Dataset content:
——————————

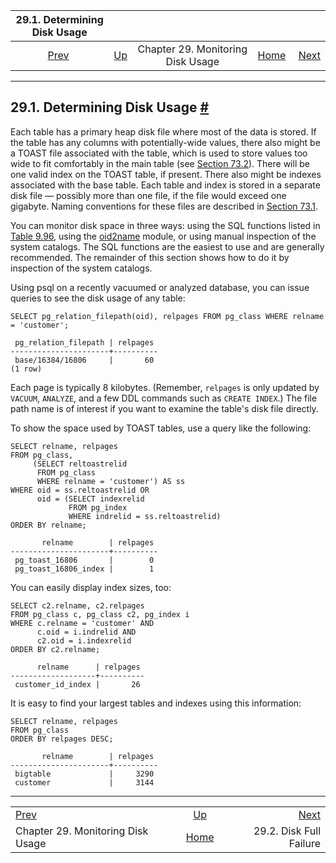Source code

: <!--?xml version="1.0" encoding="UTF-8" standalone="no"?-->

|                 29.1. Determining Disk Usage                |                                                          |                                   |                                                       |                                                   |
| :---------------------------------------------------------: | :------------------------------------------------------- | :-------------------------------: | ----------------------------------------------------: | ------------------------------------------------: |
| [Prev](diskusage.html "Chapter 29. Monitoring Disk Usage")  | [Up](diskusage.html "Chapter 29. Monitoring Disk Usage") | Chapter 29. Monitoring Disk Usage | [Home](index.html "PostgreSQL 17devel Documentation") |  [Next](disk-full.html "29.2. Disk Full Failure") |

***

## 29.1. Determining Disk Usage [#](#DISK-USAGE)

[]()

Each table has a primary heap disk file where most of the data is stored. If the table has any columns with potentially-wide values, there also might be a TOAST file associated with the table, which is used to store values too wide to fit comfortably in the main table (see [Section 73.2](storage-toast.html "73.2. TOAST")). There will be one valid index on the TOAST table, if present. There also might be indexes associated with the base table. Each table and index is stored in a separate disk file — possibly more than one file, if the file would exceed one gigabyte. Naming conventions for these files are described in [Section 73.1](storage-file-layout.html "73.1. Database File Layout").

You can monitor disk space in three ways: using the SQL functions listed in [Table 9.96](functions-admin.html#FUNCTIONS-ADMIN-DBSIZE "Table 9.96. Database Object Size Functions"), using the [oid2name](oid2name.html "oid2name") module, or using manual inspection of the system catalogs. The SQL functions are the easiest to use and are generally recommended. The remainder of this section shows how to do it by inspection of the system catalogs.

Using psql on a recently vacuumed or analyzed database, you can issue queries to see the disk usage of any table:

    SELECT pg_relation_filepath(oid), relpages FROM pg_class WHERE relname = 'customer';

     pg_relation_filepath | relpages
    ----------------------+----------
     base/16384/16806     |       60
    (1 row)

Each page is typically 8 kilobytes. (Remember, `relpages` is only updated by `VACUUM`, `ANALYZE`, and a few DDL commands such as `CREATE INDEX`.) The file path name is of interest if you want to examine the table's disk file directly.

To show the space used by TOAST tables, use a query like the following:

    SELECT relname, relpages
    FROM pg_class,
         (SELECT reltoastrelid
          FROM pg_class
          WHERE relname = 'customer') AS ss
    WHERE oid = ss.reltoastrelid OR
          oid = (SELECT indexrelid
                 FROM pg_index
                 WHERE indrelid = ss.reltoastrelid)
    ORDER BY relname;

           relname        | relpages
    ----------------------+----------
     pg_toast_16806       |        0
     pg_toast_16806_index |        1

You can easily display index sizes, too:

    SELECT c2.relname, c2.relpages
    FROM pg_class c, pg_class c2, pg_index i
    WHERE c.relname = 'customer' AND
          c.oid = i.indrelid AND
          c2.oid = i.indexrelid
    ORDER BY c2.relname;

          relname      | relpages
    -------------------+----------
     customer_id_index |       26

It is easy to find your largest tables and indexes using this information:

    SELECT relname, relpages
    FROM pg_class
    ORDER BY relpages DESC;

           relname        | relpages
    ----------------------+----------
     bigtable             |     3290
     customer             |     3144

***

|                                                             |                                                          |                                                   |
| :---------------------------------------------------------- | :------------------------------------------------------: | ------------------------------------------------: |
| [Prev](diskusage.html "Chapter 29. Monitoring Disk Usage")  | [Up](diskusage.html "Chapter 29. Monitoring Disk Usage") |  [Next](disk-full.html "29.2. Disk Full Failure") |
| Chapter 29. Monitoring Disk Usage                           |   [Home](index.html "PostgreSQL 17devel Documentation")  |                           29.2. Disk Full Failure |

——————————

What to work on: If a line in the records above contains the word "tables", copy it.

Answer for the task:
To show the space used by TOAST tables, use a query like the following:
It is easy to find your largest tables and indexes using this information:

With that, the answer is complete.